▶ _Problem to work on_: All lines with the word "中华书局" are to be found and copied from the listing.
START Dataset entries
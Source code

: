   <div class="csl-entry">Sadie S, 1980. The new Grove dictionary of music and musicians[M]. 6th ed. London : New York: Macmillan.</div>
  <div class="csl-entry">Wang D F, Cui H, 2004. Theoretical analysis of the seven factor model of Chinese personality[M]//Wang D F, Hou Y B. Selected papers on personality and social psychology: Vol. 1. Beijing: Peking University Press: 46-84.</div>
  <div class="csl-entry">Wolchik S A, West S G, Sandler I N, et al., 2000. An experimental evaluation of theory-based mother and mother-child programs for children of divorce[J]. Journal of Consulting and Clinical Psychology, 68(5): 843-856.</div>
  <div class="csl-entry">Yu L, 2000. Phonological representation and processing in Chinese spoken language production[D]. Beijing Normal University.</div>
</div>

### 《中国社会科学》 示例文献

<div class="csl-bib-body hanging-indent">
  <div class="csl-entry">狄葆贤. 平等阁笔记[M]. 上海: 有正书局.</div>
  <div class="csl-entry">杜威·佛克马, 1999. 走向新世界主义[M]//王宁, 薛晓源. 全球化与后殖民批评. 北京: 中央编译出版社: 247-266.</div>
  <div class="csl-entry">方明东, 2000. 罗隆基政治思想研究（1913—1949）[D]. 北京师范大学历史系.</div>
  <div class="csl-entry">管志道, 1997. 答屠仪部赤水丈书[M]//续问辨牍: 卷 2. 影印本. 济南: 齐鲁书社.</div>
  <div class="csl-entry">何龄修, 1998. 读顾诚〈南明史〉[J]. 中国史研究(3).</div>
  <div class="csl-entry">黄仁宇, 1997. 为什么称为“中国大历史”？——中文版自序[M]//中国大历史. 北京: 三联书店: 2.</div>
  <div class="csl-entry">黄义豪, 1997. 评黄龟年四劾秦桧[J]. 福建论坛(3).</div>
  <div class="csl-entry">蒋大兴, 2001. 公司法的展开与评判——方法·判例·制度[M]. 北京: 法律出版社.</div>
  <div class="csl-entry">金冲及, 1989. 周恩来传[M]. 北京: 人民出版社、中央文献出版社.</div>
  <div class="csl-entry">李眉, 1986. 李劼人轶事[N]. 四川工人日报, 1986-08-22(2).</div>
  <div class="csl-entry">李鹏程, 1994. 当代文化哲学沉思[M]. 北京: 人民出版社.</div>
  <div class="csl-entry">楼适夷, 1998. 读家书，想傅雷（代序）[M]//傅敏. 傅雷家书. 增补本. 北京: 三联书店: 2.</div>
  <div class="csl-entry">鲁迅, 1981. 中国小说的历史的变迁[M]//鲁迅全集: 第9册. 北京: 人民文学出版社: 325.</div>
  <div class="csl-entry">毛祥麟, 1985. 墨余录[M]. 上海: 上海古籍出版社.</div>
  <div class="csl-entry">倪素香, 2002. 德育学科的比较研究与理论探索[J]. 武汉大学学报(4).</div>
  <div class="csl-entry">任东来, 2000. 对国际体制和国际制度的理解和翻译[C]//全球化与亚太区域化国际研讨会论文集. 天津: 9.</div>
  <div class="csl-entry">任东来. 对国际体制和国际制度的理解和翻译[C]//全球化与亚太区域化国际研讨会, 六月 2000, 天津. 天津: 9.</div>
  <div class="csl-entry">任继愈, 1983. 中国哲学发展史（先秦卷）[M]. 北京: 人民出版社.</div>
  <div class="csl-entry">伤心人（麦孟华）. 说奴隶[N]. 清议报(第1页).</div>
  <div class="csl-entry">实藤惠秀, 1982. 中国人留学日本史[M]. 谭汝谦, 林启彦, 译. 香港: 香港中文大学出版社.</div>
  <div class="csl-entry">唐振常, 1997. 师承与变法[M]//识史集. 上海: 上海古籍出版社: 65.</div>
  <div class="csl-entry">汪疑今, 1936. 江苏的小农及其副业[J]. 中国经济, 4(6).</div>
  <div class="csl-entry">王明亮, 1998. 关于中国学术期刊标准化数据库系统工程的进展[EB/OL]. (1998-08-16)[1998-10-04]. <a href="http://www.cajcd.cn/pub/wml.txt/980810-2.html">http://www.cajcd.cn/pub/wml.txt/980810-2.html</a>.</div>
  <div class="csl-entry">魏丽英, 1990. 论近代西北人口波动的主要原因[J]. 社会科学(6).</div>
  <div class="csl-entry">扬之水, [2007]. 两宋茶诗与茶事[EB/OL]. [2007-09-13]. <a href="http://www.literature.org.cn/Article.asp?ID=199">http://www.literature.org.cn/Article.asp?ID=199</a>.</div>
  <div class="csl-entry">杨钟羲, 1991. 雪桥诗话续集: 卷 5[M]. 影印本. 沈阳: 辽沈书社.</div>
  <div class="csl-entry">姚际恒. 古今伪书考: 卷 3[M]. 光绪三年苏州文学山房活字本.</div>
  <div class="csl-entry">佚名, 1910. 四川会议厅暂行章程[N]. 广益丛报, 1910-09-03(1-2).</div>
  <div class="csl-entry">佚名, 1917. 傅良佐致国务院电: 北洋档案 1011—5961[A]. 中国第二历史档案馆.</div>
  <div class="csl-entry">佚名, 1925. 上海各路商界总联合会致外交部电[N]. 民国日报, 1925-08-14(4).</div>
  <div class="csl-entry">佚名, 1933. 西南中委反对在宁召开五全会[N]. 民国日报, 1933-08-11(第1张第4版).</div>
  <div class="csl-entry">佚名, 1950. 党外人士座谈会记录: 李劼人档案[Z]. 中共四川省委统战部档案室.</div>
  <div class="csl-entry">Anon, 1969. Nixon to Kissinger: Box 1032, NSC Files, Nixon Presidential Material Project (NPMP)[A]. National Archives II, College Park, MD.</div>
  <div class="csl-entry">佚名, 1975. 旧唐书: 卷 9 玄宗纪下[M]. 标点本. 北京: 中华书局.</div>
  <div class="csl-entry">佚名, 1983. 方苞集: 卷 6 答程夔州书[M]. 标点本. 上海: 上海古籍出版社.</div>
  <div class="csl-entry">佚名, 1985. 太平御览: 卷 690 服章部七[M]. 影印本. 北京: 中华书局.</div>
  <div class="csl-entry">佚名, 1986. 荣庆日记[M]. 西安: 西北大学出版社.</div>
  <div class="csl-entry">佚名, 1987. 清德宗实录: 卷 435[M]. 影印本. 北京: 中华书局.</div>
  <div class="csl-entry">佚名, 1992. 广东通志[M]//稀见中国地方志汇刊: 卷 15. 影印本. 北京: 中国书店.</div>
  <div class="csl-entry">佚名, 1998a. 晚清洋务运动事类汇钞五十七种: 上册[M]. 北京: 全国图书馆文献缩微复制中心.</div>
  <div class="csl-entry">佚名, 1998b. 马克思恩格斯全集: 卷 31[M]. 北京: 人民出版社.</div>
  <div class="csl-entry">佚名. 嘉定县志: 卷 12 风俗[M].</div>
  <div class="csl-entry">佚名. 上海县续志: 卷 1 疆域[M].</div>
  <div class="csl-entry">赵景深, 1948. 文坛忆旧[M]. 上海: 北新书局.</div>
END Dataset entries
▶ _Task response_:
  <div class="csl-entry">佚名, 1975. 旧唐书: 卷 9 玄宗纪下[M]. 标点本. 北京: 中华书局.</div>
  <div class="csl-entry">佚名, 1985. 太平御览: 卷 690 服章部七[M]. 影印本. 北京: 中华书局.</div>
  <div class="csl-entry">佚名, 1987. 清德宗实录: 卷 435[M]. 影印本. 北京: 中华书局.</div>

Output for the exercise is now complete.